● WORK ORDER
In the copy, every record below must appear exactly as given, and no picture may appear.

● WORKING DATA

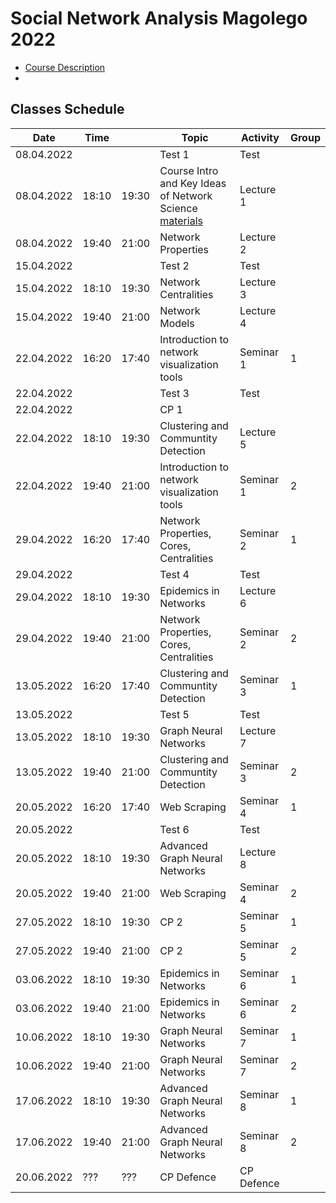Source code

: # Social Network Analysis Magolego 2022

* [Course Description](course_description.md)
* 

## Classes Schedule
| Date       | Time  |       | Topic                                                                                  | Activity   | Group |
|------------|-------|-------|----------------------------------------------------------------------------------------|------------|-------|
| 08.04.2022 |       |       | Test 1                                                                                 | Test       |       |
| 08.04.2022 | 18:10 | 19:30 | Course Intro and Key Ideas of Network Science [materials](week_01/lecture_01_intro.md) | Lecture 1  |       |
| 08.04.2022 | 19:40 | 21:00 | Network Properties                                                                     | Lecture 2  |       |
| 15.04.2022 |       |       | Test 2                                                                                 | Test       |       |
| 15.04.2022 | 18:10 | 19:30 | Network Centralities                                                                   | Lecture 3  |       |
| 15.04.2022 | 19:40 | 21:00 | Network Models                                                                         | Lecture 4  |       |
| 22.04.2022 | 16:20 | 17:40 | Introduction to network visualization tools                                            | Seminar 1  | 1     |
| 22.04.2022 |       |       | Test 3                                                                                 | Test       |       |
| 22.04.2022 |       |       | CP 1                                                                                   |            |       |
| 22.04.2022 | 18:10 | 19:30 | Clustering and Communtity Detection                                                    | Lecture 5  |       |
| 22.04.2022 | 19:40 | 21:00 | Introduction to network visualization tools                                            | Seminar 1  | 2     |
| 29.04.2022 | 16:20 | 17:40 | Network Properties, Cores, Centralities                                                | Seminar 2  | 1     |
| 29.04.2022 |       |       | Test 4                                                                                 | Test       |       |
| 29.04.2022 | 18:10 | 19:30 | Epidemics in Networks                                                                  | Lecture 6  |       |
| 29.04.2022 | 19:40 | 21:00 | Network Properties, Cores, Centralities                                                | Seminar 2  | 2     |
| 13.05.2022 | 16:20 | 17:40 | Clustering and Communtity Detection                                                    | Seminar 3  | 1     |
| 13.05.2022 |       |       | Test 5                                                                                 | Test       |       |
| 13.05.2022 | 18:10 | 19:30 | Graph Neural Networks                                                                  | Lecture 7  |       |
| 13.05.2022 | 19:40 | 21:00 | Clustering and Communtity Detection                                                    | Seminar 3  | 2     |
| 20.05.2022 | 16:20 | 17:40 | Web Scraping                                                                           | Seminar 4  | 1     |
| 20.05.2022 |       |       | Test 6                                                                                 | Test       |       |
| 20.05.2022 | 18:10 | 19:30 | Advanced Graph Neural Networks                                                         | Lecture 8  |       |
| 20.05.2022 | 19:40 | 21:00 | Web Scraping                                                                           | Seminar 4  | 2     |
| 27.05.2022 | 18:10 | 19:30 | CP 2                                                                                   | Seminar 5  | 1     |
| 27.05.2022 | 19:40 | 21:00 | CP 2                                                                                   | Seminar 5  | 2     |
| 03.06.2022 | 18:10 | 19:30 | Epidemics in Networks                                                                  | Seminar 6  | 1     |
| 03.06.2022 | 19:40 | 21:00 | Epidemics in Networks                                                                  | Seminar 6  | 2     |
| 10.06.2022 | 18:10 | 19:30 | Graph Neural Networks                                                                  | Seminar 7  | 1     |
| 10.06.2022 | 19:40 | 21:00 | Graph Neural Networks                                                                  | Seminar 7  | 2     |
| 17.06.2022 | 18:10 | 19:30 | Advanced Graph Neural Networks                                                         | Seminar 8  | 1     |
| 17.06.2022 | 19:40 | 21:00 | Advanced Graph Neural Networks                                                         | Seminar 8  | 2     |
| 20.06.2022 | ???   | ???   | CP Defence                                                                             | CP Defence |       |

● THE ANSWER
Source code

: # Social Network Analysis Magolego 2022

* [Course Description](course_description.md)
* 

## Classes Schedule
| Date       | Time  |       | Topic                                                                                  | Activity   | Group |
|------------|-------|-------|----------------------------------------------------------------------------------------|------------|-------|
| 08.04.2022 |       |       | Test 1                                                                                 | Test       |       |
| 08.04.2022 | 18:10 | 19:30 | Course Intro and Key Ideas of Network Science [materials](week_01/lecture_01_intro.md) | Lecture 1  |       |
| 08.04.2022 | 19:40 | 21:00 | Network Properties                                                                     | Lecture 2  |       |
| 15.04.2022 |       |       | Test 2                                                                                 | Test       |       |
| 15.04.2022 | 18:10 | 19:30 | Network Centralities                                                                   | Lecture 3  |       |
| 15.04.2022 | 19:40 | 21:00 | Network Models                                                                         | Lecture 4  |       |
| 22.04.2022 | 16:20 | 17:40 | Introduction to network visualization tools                                            | Seminar 1  | 1     |
| 22.04.2022 |       |       | Test 3                                                                                 | Test       |       |
| 22.04.2022 |       |       | CP 1                                                                                   |            |       |
| 22.04.2022 | 18:10 | 19:30 | Clustering and Communtity Detection                                                    | Lecture 5  |       |
| 22.04.2022 | 19:40 | 21:00 | Introduction to network visualization tools                                            | Seminar 1  | 2     |
| 29.04.2022 | 16:20 | 17:40 | Network Properties, Cores, Centralities                                                | Seminar 2  | 1     |
| 29.04.2022 |       |       | Test 4                                                                                 | Test       |       |
| 29.04.2022 | 18:10 | 19:30 | Epidemics in Networks                                                                  | Lecture 6  |       |
| 29.04.2022 | 19:40 | 21:00 | Network Properties, Cores, Centralities                                                | Seminar 2  | 2     |
| 13.05.2022 | 16:20 | 17:40 | Clustering and Communtity Detection                                                    | Seminar 3  | 1     |
| 13.05.2022 |       |       | Test 5                                                                                 | Test       |       |
| 13.05.2022 | 18:10 | 19:30 | Graph Neural Networks                                                                  | Lecture 7  |       |
| 13.05.2022 | 19:40 | 21:00 | Clustering and Communtity Detection                                                    | Seminar 3  | 2     |
| 20.05.2022 | 16:20 | 17:40 | Web Scraping                                                                           | Seminar 4  | 1     |
| 20.05.2022 |       |       | Test 6                                                                                 | Test       |       |
| 20.05.2022 | 18:10 | 19:30 | Advanced Graph Neural Networks                                                         | Lecture 8  |       |
| 20.05.2022 | 19:40 | 21:00 | Web Scraping                                                                           | Seminar 4  | 2     |
| 27.05.2022 | 18:10 | 19:30 | CP 2                                                                                   | Seminar 5  | 1     |
| 27.05.2022 | 19:40 | 21:00 | CP 2                                                                                   | Seminar 5  | 2     |
| 03.06.2022 | 18:10 | 19:30 | Epidemics in Networks                                                                  | Seminar 6  | 1     |
| 03.06.2022 | 19:40 | 21:00 | Epidemics in Networks                                                                  | Seminar 6  | 2     |
| 10.06.2022 | 18:10 | 19:30 | Graph Neural Networks                                                                  | Seminar 7  | 1     |
| 10.06.2022 | 19:40 | 21:00 | Graph Neural Networks                                                                  | Seminar 7  | 2     |
| 17.06.2022 | 18:10 | 19:30 | Advanced Graph Neural Networks                                                         | Seminar 8  | 1     |
| 17.06.2022 | 19:40 | 21:00 | Advanced Graph Neural Networks                                                         | Seminar 8  | 2     |
| 20.06.2022 | ???   | ???   | CP Defence                                                                             | CP Defence |       |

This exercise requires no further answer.